Chances are, though, that something is still going to be said by somebody, somewhere, about their dealings with your company. “It’s impossible to have a 100% customer satisfaction rating,” says Audette, of Three Deep Marketing. “From time to time you’re going to have a job where things didn’t go well. So you need a plan to deal with the frustrated or upset customer. Then, translate that strategy to the online stage.”
SECOND LINE OF DEFENSE Defending your reputation against an online slam depends on where that slam shows up. If it’s on the BBB site, you can call the customer and address the problem to their satisfaction. If it appears on Angie’s List, you or someone from your company can respond online and, if you feel that the criticism was unfair or totally off-base, you can contact Angie’s List management and negotiate.
Complaint sites are another matter. As of Monday, Dec. 6, 2010, Ripoff Report had 564,088 reports filed against all kinds of businesses, including home improvement companies. Complaints can come from angry former employees seeking revenge or genuinely upset and frustrated customers who rush online to get the resentment off their chest. And if the complaint is nasty enough, and is positioned high up in the search rankings, it will probably cost you business.
There are two ways to address the problem. The first option is to hire a company that specializes in defending Internet reputations. Such companies have been around since Defend My Name was launched in 2005. In the last two years, as complaint sites have multiplied, so have reputation-defending sites. They work by creating new content using phrases from the negative post or complaint to push that posting back far enough on the search rankings that no one is likely to see it. They sell their services piecemeal — i.e., a “campaign” in which you can hire them to remove one particularly stubborn, odious posting — or in the form of a monthly service contract. What you’ll want to know from these services is how soon they can make the offending post go away — 30 days? Several months? — and whether or not they offer a 100% guarantee that the negative posting will really be gone.
Is it worth it? Few home improvement companies will admit to using a reputation defender yet. Bairstow says he believes that a company suffering under the onus of a really negative posting may well want to consider spending several thousand dollars to get that posting removed. “If you have a negative item that keeps cropping up in the organic results, I believe you should do whatever you have to do to shoot that down,” he says.
Another way to solve the problem is to leverage positive comments on review sites or elsewhere to counterbalance that negative post and to push it lower down on the page of organic search results. “People are aware of the review sites,” Boehm says, “and it’s an easy way to get word-of-mouth.” At last count, Thomas Construction had 71 customer reviews on Insider Pages, 41 on Citysearch, and 38 on Yahoo, the great majority of them positive. Bairstow estimates that few home improvement companies have more than 100 reviews posted online about them.

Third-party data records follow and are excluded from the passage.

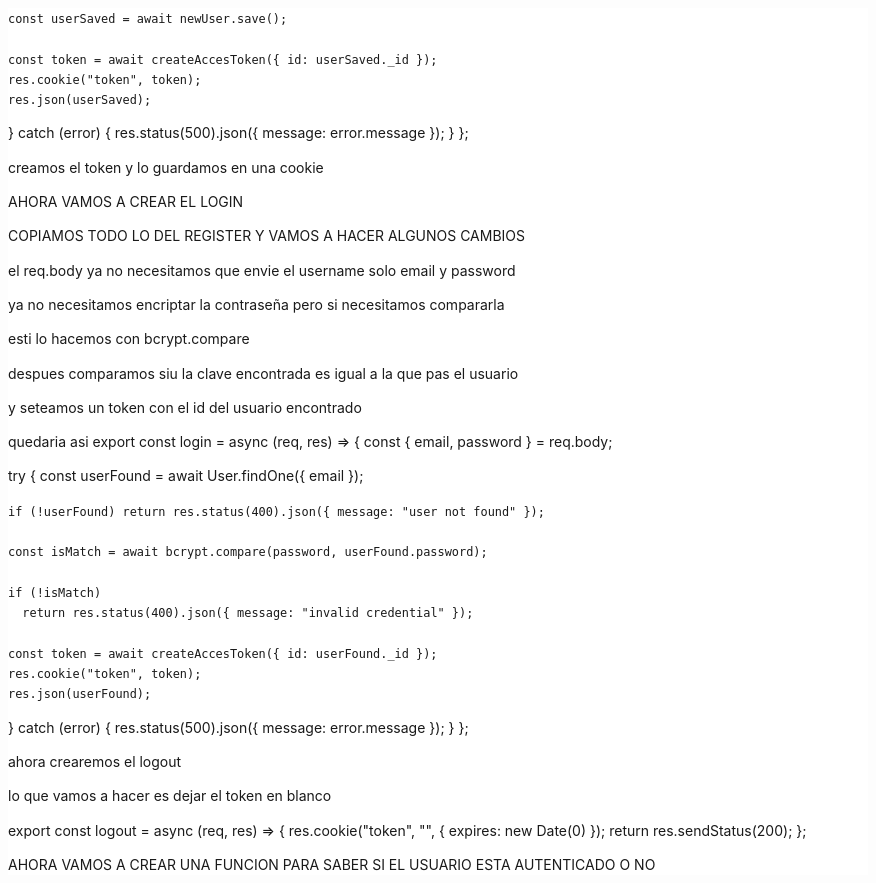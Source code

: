     const userSaved = await newUser.save();

    const token = await createAccesToken({ id: userSaved._id });
    res.cookie("token", token);
    res.json(userSaved);

} catch (error) {
res.status(500).json({ message: error.message });
}
};

creamos el token y lo guardamos en una cookie

AHORA VAMOS A CREAR EL LOGIN

COPIAMOS TODO LO DEL REGISTER Y VAMOS A HACER ALGUNOS CAMBIOS

el req.body ya no necesitamos que envie el username solo email y password

ya no necesitamos encriptar la contraseña pero si necesitamos compararla

esti lo hacemos con bcrypt.compare

despues comparamos siu la clave encontrada es igual a la que pas el usuario

y seteamos un token con el id del usuario encontrado

quedaria asi
export const login = async (req, res) => {
const { email, password } = req.body;

try {
const userFound = await User.findOne({ email });

    if (!userFound) return res.status(400).json({ message: "user not found" });

    const isMatch = await bcrypt.compare(password, userFound.password);

    if (!isMatch)
      return res.status(400).json({ message: "invalid credential" });

    const token = await createAccesToken({ id: userFound._id });
    res.cookie("token", token);
    res.json(userFound);

} catch (error) {
res.status(500).json({ message: error.message });
}
};

ahora crearemos el logout

lo que vamos a hacer es dejar el token en blanco

export const logout = async (req, res) => {
res.cookie("token", "", { expires: new Date(0) });
return res.sendStatus(200);
};

AHORA VAMOS A CREAR UNA FUNCION PARA SABER SI EL USUARIO ESTA AUTENTICADO O NO
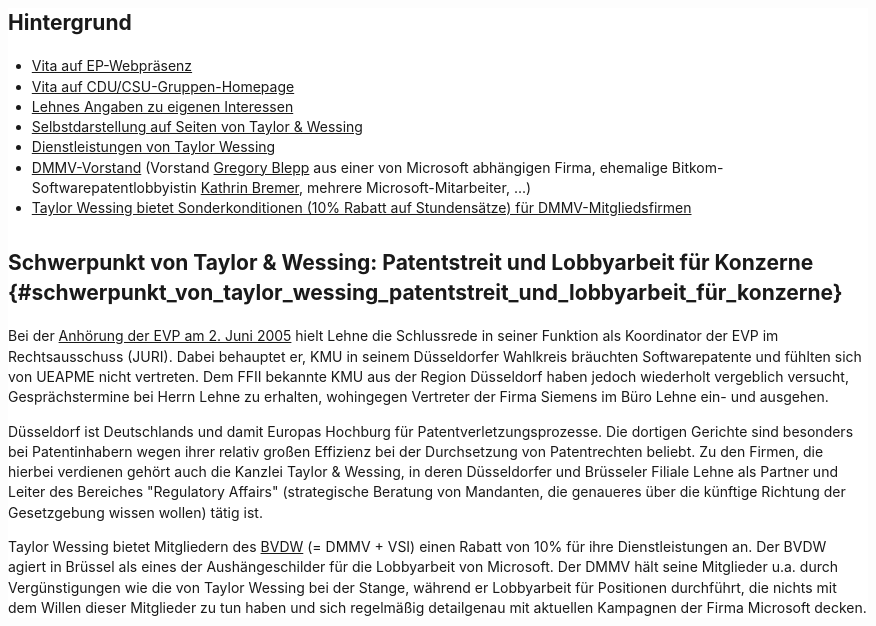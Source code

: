## Hintergrund

-   [Vita auf
    EP-Webpräsenz](http://wwwdb.europarl.eu.int/ep6/owa/whos_mep.data?ipid=0&ilg=EN&iucd=2224&ipolgrp=PPE-DE&ictry=DE&itempl=&ireturn=&imode= "wikilink")
-   [Vita auf
    CDU/CSU-Gruppen-Homepage](http://www.cdu-csu-ep.de/ueber-uns/europaabgeordnete/lehne.htm "wikilink")
-   [Lehnes Angaben zu eigenen
    Interessen](http://wwwdb.europarl.eu.int/ep6-dif/2224_05-10-2004.pdf "wikilink")
-   [Selbstdarstellung auf Seiten von Taylor &
    Wessing](http://de.taylorwessing.com/de/ansprech_detail.asp?UID=9147&backurl=javascript%3Ahistory%2Eback%28%29%3B "wikilink")
-   [Dienstleistungen von Taylor
    Wessing](http://www.taylorwessing.com/umbrella/de/services/index_body.html "wikilink")
-   [DMMV-Vorstand](http://www.dmmv.de/ww/de/7_pub/ueber_uns_neu/gesamtvorstand.cfm "wikilink")
    (Vorstand [ Gregory Blepp](GregoryBleppDe "wikilink") aus einer von
    Microsoft abhängigen Firma, ehemalige
    Bitkom-Softwarepatentlobbyistin [Kathrin
    Bremer](http://swpat.ffii.org/akteure/bremer/ "wikilink"), mehrere
    Microsoft-Mitarbeiter, \...)
-   [Taylor Wessing bietet Sonderkonditionen (10% Rabatt auf
    Stundensätze) für
    DMMV-Mitgliedsfirmen](http://www.dmmv.de/ww/de/7_pub/themen_neu/dienstleister_neu/rechtsanw_lte_in_der_fg_dienst.cfm "wikilink")

## Schwerpunkt von Taylor & Wessing: Patentstreit und Lobbyarbeit für Konzerne {#schwerpunkt_von_taylor_wessing_patentstreit_und_lobbyarbeit_für_konzerne}

Bei der [ Anhörung der EVP am 2. Juni
2005](EppHearing050602De "wikilink") hielt Lehne die Schlussrede in
seiner Funktion als Koordinator der EVP im Rechtsausschuss (JURI). Dabei
behauptet er, KMU in seinem Düsseldorfer Wahlkreis bräuchten
Softwarepatente und fühlten sich von UEAPME nicht vertreten. Dem FFII
bekannte KMU aus der Region Düsseldorf haben jedoch wiederholt
vergeblich versucht, Gesprächstermine bei Herrn Lehne zu erhalten,
wohingegen Vertreter der Firma Siemens im Büro Lehne ein- und ausgehen.

Düsseldorf ist Deutschlands und damit Europas Hochburg für
Patentverletzungsprozesse. Die dortigen Gerichte sind besonders bei
Patentinhabern wegen ihrer relativ großen Effizienz bei der Durchsetzung
von Patentrechten beliebt. Zu den Firmen, die hierbei verdienen gehört
auch die Kanzlei Taylor & Wessing, in deren Düsseldorfer und Brüsseler
Filiale Lehne als Partner und Leiter des Bereiches \"Regulatory
Affairs\" (strategische Beratung von Mandanten, die genaueres über die
künftige Richtung der Gesetzgebung wissen wollen) tätig ist.

Taylor Wessing bietet Mitgliedern des [ BVDW](SwpatdmmvDe "wikilink") (=
DMMV + VSI) einen Rabatt von 10% für ihre Dienstleistungen an. Der BVDW
agiert in Brüssel als eines der Aushängeschilder für die Lobbyarbeit von
Microsoft. Der DMMV hält seine Mitglieder u.a. durch Vergünstigungen wie
die von Taylor Wessing bei der Stange, während er Lobbyarbeit für
Positionen durchführt, die nichts mit dem Willen dieser Mitglieder zu
tun haben und sich regelmäßig detailgenau mit aktuellen Kampagnen der
Firma Microsoft decken.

THE NEW BRANDING Online review sites such as Yelp, Bing, Google, Judy’s Book, Yahoo, Insider Pages — there are many — seek immediate feedback on someone’s experience with a service provider or a product. What home improvement companies are just beginning to realize is that customer reviews posted in these venues are gold, for several reasons.
For one thing, the positive impression made by a good review acts to counterbalance whatever negatives may be posted on that site. Positive reviews on review sites have the glow of customer testimonials and the credibility of third-party validation.
“It’s the best thing you can do,” Audette says. “Any review someone writes about your business is going to funnel into Google eventually.” He calls review sites “the new branding.”